The black thing is lower face mask made out of what feels like light neoprene - good for very cold weather.


----------



## HorTs (7 Jul 2014)

jifdave said:


> i'll take the jagwire dependent whats the postage



Sorry, already had a PM before you posted .


----------



## Dangermouse (7 Jul 2014)

If the clip on light fits a saddle bag I wouldn't mind it please


----------



## HorTs (7 Jul 2014)

Dangermouse said:


> If the clip on light fits a saddle bag I wouldn't mind it please



It will indeed, PM me address and I'll send it off.


----------



## HorTs (7 Jul 2014)

I was hoping to get rid of more rubbish than this!


----------



## TeeQue (7 Jul 2014)

Did you say you had another rear light? I need one as long as the postage isn't too much, alternatively where are you based?


----------



## winjim (7 Jul 2014)

What size are the mitts please?


----------



## HorTs (8 Jul 2014)

winjim said:


> What size are the mitts please?



I'd say they are a large


----------



## HorTs (8 Jul 2014)

TeeQue said:


> Did you say you had another rear light? I need one as long as the postage isn't too much, alternatively where are you based?



Yup - there are 2 lights. The postage should be less than £1.


----------



## winjim (8 Jul 2014)

HorTs said:


> I'd say they are a large


Oh. Not for me then, thanks.


----------



## TeeQue (9 Jul 2014)

HorTs said:


> Yup - there are 2 lights. The postage should be less than £1.

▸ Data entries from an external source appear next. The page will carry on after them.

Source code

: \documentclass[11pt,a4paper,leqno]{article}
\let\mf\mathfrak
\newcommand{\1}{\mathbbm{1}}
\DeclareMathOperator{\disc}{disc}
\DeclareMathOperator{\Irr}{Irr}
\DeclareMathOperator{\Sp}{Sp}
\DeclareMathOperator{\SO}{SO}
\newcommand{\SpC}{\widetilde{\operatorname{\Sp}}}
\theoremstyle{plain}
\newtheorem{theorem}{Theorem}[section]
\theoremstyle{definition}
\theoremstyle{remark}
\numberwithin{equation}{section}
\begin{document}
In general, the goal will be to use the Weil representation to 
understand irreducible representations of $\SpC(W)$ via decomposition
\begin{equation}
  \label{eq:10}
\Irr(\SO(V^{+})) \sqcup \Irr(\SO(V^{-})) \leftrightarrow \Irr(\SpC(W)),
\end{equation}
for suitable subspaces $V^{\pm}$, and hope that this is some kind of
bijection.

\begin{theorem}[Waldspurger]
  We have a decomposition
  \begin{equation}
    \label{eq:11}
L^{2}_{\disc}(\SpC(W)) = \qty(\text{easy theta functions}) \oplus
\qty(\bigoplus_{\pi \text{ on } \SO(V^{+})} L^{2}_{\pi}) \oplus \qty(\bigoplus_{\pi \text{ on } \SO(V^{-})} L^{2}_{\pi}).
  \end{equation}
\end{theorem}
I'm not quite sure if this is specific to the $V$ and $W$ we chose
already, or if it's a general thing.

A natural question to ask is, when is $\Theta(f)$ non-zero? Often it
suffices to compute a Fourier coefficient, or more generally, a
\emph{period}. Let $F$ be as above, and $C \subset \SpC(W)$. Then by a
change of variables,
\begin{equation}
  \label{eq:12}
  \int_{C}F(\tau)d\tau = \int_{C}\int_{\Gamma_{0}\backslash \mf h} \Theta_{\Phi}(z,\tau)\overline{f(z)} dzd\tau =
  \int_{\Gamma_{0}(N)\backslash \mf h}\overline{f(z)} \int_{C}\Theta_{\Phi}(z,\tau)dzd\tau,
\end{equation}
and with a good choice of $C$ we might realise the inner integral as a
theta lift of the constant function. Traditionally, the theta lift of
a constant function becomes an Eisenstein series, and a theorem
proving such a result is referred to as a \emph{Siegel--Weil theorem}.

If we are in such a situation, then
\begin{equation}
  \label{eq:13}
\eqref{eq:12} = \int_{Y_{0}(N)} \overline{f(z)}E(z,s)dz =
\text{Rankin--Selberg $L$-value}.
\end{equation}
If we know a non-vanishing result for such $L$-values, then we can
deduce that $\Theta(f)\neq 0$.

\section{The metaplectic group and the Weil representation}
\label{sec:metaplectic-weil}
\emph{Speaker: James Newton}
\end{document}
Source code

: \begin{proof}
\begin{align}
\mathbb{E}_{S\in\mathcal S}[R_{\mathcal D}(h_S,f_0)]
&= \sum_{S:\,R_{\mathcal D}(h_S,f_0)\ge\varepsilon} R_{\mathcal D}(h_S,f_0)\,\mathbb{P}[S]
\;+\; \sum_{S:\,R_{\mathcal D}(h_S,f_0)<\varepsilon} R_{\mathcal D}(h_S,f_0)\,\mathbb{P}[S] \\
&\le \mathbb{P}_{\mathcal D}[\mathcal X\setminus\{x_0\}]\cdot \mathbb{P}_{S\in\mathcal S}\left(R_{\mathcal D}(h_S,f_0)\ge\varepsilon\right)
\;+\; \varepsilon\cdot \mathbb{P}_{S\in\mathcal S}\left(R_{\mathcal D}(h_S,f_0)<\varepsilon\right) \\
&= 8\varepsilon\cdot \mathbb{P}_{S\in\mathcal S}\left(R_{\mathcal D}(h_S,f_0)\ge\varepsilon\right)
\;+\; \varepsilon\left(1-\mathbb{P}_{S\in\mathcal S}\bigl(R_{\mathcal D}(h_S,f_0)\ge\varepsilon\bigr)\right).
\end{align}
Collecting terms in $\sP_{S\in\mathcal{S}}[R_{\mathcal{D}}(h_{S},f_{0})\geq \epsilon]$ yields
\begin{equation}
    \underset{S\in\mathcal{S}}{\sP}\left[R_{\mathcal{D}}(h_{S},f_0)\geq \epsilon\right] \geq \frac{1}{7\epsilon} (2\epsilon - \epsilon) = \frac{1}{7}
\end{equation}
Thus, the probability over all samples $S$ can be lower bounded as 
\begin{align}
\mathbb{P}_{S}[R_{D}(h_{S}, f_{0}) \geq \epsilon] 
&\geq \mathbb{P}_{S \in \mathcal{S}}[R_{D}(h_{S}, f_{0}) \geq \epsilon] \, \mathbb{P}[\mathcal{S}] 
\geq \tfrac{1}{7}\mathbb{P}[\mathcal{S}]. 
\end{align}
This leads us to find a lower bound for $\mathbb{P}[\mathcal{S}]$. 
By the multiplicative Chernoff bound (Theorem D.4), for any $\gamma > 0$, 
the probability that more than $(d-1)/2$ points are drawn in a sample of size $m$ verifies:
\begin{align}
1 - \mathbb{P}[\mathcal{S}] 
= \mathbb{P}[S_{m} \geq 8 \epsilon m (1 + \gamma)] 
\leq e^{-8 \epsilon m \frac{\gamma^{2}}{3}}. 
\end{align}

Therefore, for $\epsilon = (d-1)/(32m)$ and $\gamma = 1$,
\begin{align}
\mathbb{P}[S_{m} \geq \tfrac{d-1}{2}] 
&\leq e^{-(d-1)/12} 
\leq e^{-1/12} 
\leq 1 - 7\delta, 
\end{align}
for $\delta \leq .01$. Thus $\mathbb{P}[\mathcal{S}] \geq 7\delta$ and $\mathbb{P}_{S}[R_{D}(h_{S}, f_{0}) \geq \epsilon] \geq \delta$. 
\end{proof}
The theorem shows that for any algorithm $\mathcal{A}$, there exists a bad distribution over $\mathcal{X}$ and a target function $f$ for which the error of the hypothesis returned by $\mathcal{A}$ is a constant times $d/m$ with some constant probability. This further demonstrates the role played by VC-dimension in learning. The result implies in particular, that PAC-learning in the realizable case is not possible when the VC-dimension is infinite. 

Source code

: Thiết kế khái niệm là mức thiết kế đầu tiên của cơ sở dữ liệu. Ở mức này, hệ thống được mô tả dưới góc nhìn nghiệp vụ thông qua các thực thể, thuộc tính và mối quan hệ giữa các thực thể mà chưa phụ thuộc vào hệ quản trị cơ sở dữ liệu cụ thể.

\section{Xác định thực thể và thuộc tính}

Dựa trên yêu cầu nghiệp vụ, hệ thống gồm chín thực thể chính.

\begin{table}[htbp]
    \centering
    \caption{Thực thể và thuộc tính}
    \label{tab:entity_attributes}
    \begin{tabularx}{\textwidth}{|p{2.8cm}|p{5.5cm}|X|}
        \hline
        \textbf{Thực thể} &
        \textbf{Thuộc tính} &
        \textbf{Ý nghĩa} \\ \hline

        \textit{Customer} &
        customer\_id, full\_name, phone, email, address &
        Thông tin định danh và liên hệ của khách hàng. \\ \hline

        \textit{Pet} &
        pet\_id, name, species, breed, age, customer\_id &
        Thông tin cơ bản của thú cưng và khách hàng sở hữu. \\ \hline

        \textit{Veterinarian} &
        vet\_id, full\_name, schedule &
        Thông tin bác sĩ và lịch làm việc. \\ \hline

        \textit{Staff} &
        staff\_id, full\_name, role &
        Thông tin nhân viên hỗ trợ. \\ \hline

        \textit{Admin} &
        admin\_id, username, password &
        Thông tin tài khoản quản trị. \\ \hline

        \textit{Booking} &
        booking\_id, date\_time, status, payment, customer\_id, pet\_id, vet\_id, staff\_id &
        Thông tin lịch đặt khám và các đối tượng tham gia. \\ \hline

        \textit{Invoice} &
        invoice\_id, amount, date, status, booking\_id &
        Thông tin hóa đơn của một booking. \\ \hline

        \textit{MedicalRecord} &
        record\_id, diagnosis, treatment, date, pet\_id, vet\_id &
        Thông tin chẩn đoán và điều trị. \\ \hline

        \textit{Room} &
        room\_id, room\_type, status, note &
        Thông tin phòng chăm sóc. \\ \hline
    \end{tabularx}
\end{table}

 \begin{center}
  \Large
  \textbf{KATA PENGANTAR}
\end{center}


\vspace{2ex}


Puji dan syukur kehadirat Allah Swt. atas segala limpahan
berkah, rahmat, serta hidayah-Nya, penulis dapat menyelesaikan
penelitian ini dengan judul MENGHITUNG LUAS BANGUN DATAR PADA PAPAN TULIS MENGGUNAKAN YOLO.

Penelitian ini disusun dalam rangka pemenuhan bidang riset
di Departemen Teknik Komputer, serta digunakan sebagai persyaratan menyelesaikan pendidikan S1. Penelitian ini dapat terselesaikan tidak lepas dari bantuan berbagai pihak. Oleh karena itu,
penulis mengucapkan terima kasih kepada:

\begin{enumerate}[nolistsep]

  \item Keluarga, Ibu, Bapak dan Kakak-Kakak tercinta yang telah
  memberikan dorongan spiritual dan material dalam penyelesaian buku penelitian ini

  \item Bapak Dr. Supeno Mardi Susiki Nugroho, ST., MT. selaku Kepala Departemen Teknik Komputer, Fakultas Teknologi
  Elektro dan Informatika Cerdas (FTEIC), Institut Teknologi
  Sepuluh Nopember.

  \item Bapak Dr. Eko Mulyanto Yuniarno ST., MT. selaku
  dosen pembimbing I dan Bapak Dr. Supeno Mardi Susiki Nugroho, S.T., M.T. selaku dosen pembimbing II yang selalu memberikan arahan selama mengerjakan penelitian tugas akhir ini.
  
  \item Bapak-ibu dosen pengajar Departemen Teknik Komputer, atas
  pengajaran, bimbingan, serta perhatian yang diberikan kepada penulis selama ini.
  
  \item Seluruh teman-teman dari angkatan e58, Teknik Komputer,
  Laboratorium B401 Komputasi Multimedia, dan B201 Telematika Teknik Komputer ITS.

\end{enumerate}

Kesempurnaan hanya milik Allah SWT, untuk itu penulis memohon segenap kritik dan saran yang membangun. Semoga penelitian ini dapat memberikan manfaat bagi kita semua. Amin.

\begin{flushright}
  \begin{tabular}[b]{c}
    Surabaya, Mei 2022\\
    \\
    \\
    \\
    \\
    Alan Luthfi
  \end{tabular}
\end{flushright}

Brilliant, I assume PayPal is best? Do you want to PM me your PayPal address?


----------



## Ollie W (10 Jul 2014)

I'll gladly take the face warmer (!) and the puncture kit off your hands. Happy to collect.


----------



## monkeylc (10 Jul 2014)

Are those trouser clips still up?


----------



## HorTs (11 Jul 2014)

monkeylc said:


> Are those trouser clips still up?



Yup, PM me address and I'll send them off.


----------



## GJT (11 Jul 2014)

Hi, I'll take the mitts please. Can you let me know postage and I'll BACS or PayPal. Thanks


----------



## Dangermouse (14 Jul 2014)

Hi HorTs, the light arrived today, thanks, but I need your PP so I can pay for the postage please


----------



## Harv (15 Jul 2014)

I'll take the map holder if it's still available.


----------